TASK DESCRIPTION
Could you reproduce, exactly as written, every line from the one containing "- Python 3.7" through the last line of the records, and nothing else?

======== PROVIDED ENTRIES

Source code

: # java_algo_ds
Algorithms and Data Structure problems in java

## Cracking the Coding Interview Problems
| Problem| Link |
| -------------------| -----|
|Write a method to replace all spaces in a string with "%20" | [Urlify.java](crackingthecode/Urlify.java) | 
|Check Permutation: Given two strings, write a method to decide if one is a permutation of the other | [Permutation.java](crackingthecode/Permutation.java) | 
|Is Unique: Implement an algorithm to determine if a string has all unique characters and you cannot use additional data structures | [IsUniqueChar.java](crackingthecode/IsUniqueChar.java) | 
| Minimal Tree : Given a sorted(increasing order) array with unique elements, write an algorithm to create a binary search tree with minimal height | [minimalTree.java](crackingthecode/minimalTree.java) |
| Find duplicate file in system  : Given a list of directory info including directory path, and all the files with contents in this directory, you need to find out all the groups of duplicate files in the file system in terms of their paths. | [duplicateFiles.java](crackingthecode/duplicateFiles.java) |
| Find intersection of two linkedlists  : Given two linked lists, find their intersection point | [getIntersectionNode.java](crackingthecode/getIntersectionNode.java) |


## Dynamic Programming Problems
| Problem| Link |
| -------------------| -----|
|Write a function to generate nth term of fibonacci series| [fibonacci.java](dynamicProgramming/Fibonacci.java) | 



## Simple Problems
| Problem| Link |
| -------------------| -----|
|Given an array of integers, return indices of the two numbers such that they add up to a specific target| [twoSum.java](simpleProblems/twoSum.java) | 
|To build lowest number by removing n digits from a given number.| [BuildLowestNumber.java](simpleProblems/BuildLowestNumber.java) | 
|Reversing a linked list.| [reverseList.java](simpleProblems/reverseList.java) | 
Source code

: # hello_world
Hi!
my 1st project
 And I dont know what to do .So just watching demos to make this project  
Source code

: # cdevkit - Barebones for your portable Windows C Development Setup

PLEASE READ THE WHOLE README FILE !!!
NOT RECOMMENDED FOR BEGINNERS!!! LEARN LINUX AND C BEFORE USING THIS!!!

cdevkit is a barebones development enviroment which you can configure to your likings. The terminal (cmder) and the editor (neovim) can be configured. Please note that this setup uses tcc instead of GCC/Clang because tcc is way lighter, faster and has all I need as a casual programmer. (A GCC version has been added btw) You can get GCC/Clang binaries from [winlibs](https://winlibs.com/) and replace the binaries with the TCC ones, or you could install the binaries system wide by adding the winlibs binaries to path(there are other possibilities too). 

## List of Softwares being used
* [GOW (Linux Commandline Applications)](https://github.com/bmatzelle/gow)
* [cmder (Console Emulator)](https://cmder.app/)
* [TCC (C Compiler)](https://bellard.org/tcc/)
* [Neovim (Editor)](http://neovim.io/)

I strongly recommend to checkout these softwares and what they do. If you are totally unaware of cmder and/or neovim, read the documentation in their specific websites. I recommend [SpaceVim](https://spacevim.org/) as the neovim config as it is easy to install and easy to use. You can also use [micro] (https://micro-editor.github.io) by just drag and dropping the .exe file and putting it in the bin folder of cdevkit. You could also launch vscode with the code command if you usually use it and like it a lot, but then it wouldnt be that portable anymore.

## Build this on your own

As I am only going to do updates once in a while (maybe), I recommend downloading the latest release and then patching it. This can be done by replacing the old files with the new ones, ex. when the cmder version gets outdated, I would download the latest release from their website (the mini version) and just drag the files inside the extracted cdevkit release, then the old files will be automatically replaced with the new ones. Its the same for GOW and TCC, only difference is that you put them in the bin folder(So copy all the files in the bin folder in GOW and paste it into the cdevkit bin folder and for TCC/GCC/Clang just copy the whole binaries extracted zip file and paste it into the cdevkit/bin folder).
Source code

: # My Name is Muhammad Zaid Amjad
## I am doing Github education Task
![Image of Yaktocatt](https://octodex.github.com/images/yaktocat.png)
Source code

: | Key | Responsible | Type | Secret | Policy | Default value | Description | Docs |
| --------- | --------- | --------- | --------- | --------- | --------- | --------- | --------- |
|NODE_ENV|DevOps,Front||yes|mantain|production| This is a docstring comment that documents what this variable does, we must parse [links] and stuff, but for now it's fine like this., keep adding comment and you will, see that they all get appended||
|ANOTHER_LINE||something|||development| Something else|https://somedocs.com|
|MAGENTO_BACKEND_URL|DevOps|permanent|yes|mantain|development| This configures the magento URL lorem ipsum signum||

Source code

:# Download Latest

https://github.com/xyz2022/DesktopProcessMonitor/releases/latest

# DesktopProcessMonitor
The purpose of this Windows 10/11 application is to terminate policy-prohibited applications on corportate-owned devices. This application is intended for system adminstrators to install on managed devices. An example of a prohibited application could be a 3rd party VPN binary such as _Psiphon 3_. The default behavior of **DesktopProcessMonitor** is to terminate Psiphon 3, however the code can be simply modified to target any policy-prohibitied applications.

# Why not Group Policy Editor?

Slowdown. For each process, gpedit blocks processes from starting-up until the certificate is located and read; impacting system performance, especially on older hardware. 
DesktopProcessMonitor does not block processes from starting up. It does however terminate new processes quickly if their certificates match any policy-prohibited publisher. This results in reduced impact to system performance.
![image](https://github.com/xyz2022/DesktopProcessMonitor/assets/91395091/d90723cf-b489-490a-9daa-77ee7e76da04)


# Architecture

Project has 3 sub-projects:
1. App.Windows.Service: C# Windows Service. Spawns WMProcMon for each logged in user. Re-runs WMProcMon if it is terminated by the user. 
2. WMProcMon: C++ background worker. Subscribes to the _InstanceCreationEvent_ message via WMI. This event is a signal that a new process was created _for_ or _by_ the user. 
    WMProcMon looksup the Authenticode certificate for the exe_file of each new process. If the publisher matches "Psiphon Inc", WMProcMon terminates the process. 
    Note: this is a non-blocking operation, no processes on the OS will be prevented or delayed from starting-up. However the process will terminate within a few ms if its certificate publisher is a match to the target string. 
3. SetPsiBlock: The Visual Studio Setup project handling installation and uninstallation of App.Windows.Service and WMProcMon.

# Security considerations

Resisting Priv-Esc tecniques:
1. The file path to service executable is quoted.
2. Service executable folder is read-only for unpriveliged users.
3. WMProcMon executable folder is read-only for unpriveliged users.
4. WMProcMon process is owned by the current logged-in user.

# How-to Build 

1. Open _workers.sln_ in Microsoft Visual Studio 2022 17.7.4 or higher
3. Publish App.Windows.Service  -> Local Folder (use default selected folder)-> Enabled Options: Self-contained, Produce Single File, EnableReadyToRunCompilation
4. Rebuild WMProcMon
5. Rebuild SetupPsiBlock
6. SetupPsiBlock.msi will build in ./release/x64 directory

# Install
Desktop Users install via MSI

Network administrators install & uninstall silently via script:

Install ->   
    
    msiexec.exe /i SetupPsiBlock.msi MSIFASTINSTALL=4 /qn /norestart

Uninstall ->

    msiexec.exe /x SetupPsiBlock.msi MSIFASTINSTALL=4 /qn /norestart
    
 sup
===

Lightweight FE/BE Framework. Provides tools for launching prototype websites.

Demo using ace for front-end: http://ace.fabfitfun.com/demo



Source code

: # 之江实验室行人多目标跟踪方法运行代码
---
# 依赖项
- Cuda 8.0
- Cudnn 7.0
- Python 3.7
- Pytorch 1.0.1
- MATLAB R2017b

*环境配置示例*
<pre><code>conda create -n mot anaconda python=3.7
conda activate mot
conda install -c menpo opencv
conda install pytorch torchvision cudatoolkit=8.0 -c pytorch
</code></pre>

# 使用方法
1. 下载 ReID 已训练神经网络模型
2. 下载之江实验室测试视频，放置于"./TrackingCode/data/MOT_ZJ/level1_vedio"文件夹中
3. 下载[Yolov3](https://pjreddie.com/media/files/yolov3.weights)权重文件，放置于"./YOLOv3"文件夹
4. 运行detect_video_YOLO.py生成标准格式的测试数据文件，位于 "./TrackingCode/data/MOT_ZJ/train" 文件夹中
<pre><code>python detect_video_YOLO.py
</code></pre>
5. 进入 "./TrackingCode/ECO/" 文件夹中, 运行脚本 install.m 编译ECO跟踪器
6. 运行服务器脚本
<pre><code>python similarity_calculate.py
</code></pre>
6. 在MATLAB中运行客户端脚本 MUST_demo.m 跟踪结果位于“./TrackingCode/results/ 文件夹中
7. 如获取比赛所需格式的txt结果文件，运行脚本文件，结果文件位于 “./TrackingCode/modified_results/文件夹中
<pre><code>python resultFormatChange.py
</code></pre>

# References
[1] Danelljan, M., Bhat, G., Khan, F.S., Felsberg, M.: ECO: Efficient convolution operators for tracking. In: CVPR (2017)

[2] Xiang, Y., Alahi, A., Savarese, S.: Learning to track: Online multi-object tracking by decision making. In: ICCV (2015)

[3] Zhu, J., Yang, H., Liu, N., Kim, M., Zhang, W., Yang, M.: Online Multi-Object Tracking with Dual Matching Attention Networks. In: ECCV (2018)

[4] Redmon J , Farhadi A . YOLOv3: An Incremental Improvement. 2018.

================

RESPONSE TO THE EXERCISE
- Python 3.7
- Pytorch 1.0.1
- MATLAB R2017b

*环境配置示例*
<pre><code>conda create -n mot anaconda python=3.7
conda activate mot
conda install -c menpo opencv
conda install pytorch torchvision cudatoolkit=8.0 -c pytorch
</code></pre>

# 使用方法
1. 下载 ReID 已训练神经网络模型
2. 下载之江实验室测试视频，放置于"./TrackingCode/data/MOT_ZJ/level1_vedio"文件夹中
3. 下载[Yolov3](https://pjreddie.com/media/files/yolov3.weights)权重文件，放置于"./YOLOv3"文件夹
4. 运行detect_video_YOLO.py生成标准格式的测试数据文件，位于 "./TrackingCode/data/MOT_ZJ/train" 文件夹中
<pre><code>python detect_video_YOLO.py
</code></pre>
5. 进入 "./TrackingCode/ECO/" 文件夹中, 运行脚本 install.m 编译ECO跟踪器
6. 运行服务器脚本
<pre><code>python similarity_calculate.py
</code></pre>
6. 在MATLAB中运行客户端脚本 MUST_demo.m 跟踪结果位于“./TrackingCode/results/ 文件夹中
7. 如获取比赛所需格式的txt结果文件，运行脚本文件，结果文件位于 “./TrackingCode/modified_results/文件夹中
<pre><code>python resultFormatChange.py
</code></pre>

# References
[1] Danelljan, M., Bhat, G., Khan, F.S., Felsberg, M.: ECO: Efficient convolution operators for tracking. In: CVPR (2017)

[2] Xiang, Y., Alahi, A., Savarese, S.: Learning to track: Online multi-object tracking by decision making. In: ICCV (2015)

[3] Zhu, J., Yang, H., Liu, N., Kim, M., Zhang, W., Yang, M.: Online Multi-Object Tracking with Dual Matching Attention Networks. In: ECCV (2018)

[4] Redmon J , Farhadi A . YOLOv3: An Incremental Improvement. 2018.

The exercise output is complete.